In this cross-sectional study in a university-based glaucoma clinic, 100 patients agreed to configure and use electronic health record–linked reminders for 3 months. Most participants found the reminders to be very useful or useful.
Electronic health record–linked portals may represent a new and convenient way of allowing patients to link their glaucoma medications to automated reminders; additional longitudinal and glaucoma outcome data would help determine the clinical relevance of such portals.
While dosing reminders for glaucoma medications have been shown to increase drug adherence, an outstanding limitation preventing broad adoption is difficulty linking reminders to medication in each patient’s electronic health record (EHR).
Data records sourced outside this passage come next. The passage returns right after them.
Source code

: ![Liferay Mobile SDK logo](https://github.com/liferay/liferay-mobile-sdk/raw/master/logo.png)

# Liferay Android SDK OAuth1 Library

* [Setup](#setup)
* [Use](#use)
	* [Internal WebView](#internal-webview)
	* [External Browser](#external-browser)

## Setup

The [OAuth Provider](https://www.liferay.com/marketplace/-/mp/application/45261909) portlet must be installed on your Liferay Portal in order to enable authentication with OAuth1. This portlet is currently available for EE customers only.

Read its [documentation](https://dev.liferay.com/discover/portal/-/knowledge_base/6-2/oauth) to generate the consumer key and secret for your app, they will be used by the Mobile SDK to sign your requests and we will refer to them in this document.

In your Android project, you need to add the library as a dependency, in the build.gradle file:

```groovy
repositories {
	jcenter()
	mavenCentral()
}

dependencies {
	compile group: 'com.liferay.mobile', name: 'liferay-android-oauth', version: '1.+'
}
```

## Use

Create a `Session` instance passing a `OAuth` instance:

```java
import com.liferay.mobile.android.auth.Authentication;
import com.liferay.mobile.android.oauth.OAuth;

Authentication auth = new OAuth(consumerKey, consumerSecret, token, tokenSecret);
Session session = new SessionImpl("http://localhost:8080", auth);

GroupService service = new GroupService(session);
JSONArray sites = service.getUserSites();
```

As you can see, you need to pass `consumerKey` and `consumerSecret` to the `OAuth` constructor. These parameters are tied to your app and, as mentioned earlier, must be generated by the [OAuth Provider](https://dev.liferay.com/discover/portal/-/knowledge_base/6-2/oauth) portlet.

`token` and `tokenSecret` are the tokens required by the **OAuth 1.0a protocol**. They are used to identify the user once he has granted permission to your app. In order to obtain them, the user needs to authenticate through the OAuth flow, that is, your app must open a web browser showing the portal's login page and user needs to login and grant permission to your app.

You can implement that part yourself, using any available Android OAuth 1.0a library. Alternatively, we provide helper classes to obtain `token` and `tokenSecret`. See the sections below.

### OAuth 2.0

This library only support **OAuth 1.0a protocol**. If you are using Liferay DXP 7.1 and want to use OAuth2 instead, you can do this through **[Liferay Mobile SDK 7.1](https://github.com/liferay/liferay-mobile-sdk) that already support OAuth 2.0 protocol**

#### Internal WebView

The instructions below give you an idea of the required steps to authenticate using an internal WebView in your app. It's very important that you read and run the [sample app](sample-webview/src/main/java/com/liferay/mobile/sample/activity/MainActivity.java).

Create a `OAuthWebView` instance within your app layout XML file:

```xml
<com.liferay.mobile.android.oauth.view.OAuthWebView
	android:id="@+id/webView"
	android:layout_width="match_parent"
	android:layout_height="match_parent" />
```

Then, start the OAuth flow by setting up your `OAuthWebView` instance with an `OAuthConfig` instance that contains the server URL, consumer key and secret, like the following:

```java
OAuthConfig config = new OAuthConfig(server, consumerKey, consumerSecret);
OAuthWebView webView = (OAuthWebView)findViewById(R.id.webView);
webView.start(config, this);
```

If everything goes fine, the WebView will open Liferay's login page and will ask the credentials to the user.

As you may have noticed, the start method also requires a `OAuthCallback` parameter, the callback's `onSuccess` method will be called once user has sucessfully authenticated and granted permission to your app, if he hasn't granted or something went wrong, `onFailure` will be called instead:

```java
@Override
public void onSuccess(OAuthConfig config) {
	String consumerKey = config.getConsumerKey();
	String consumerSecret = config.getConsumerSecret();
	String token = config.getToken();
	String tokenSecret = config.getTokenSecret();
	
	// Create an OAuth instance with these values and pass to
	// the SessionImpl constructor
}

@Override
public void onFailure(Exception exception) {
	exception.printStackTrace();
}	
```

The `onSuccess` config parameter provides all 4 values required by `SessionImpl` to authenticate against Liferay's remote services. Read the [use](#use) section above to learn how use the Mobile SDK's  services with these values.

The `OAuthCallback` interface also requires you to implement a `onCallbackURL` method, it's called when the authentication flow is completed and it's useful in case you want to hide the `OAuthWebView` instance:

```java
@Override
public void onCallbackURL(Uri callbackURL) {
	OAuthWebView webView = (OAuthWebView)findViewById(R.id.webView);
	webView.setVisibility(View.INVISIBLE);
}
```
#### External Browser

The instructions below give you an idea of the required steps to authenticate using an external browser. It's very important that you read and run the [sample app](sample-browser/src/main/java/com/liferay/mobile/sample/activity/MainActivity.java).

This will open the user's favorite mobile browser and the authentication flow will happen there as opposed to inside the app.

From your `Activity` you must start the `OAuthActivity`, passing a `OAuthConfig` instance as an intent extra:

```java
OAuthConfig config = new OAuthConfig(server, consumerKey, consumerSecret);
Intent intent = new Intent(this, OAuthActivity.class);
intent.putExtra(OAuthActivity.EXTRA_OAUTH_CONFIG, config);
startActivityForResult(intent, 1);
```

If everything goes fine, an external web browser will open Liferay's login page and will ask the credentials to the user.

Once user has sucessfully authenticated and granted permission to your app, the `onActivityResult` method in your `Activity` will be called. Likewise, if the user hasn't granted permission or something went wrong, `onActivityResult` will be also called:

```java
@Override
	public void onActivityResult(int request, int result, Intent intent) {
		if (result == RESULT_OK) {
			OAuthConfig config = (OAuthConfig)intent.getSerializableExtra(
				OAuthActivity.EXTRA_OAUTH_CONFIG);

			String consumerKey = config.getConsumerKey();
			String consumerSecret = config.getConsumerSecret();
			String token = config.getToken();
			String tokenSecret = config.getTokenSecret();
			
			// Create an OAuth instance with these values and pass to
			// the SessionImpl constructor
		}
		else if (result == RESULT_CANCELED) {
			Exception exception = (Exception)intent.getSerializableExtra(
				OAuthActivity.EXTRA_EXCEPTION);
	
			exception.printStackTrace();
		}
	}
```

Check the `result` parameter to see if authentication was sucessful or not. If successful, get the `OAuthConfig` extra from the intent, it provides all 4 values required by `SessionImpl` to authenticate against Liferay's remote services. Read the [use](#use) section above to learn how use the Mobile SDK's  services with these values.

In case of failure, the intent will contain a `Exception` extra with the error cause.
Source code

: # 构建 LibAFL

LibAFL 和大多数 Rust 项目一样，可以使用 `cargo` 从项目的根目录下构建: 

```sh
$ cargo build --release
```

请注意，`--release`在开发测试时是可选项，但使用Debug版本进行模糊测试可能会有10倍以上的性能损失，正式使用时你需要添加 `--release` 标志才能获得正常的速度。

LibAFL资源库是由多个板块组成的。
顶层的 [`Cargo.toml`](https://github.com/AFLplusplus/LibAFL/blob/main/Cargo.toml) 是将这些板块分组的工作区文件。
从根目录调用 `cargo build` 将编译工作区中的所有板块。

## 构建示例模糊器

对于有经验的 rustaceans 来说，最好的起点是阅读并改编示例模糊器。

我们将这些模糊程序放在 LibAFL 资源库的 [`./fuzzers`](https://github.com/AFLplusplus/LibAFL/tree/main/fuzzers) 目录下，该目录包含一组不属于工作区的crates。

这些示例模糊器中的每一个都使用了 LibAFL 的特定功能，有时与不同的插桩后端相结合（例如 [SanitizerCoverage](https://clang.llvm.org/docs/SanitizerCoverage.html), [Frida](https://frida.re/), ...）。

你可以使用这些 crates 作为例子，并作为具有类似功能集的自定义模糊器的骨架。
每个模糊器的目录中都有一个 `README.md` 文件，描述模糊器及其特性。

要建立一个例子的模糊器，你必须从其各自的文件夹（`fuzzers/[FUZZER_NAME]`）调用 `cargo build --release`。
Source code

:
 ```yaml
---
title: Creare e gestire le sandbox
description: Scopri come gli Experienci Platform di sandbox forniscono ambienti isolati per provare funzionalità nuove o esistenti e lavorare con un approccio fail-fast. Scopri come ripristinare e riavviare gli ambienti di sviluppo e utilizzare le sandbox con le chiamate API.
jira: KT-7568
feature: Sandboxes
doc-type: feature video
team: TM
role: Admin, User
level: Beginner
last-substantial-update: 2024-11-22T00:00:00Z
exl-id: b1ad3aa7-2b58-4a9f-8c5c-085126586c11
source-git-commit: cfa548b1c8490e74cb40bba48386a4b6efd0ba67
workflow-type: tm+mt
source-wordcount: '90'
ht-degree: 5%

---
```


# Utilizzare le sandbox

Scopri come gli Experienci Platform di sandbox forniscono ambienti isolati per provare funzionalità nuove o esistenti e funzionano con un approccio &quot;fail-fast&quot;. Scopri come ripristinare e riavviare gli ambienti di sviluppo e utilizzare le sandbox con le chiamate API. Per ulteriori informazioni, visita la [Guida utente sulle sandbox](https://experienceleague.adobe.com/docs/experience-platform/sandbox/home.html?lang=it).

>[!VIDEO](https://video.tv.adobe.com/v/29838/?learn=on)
To examine the feasibility of implementing an EHR-linked, automated reminder system for glaucoma medications and assess patient satisfaction with it.
Design, Setting, and Participants
In this prospective, cross-sectional study, patients receiving glaucoma medications were recruited from a university-based glaucoma clinic from April 2017 to January 2018. Analysis began in February 2018.
A web-based application was added to the EHR patient portal, allowing patients to configure telecommunication-based reminders for their glaucoma medications. For all potential participants, basic information was collected to determine risk of nonadherence with glaucoma medications. Those consenting to participate then answered questions on medication adherence, reminders, and their likelihood of using EHR-linked reminders. They then configured reminders using the EHR patient portal. After 3 months, they answered questions about their satisfaction with the system.
Main Outcomes and Measures
Proportions of patients and high-risk patients willing to use the reminders, and patient satisfaction with the system.
Of 147 patients approached, 100 (68%) agreed to participate, of whom the majority were men (54 [54%]) and white (51 [51%]), with a mean (SD) age of 65 (12.4) years. There were no differences between those willing and unwilling to participate, except for a slightly lower self-reported medication adherence rate among those who participated (mean [SD], 91% [13.6%] vs 97% [6.0%]). Based on a previously validated risk assessment score, 9% (9 of 100) of participants were categorized as being at high risk for poor adherence (≥50% probability of nonadherence) compared with 11% (5 of 47) of nonparticipants. Of 100 participants, 94 ultimately configured reminders, of whom 89 (95%) completed follow-up. On follow-up, 74% (n = 66; 95% CI, 65-83) of participants found the reminders to be useful, 15% (n = 13) were neutral, and 11% (n = 10) found them not useful. Most participants (72 [81%]; 95% CI, 77-85) had help configuring reminders.
Conclusions and Relevance
Electronic health records–linked reminders had good uptake and were well received among patients at a tertiary glaucoma clinic. These portals may represent a new and convenient method of allowing patients to link their glaucoma medications to automated reminders, although the generalizability of these results and the effect on glaucoma outcomes remains unknown.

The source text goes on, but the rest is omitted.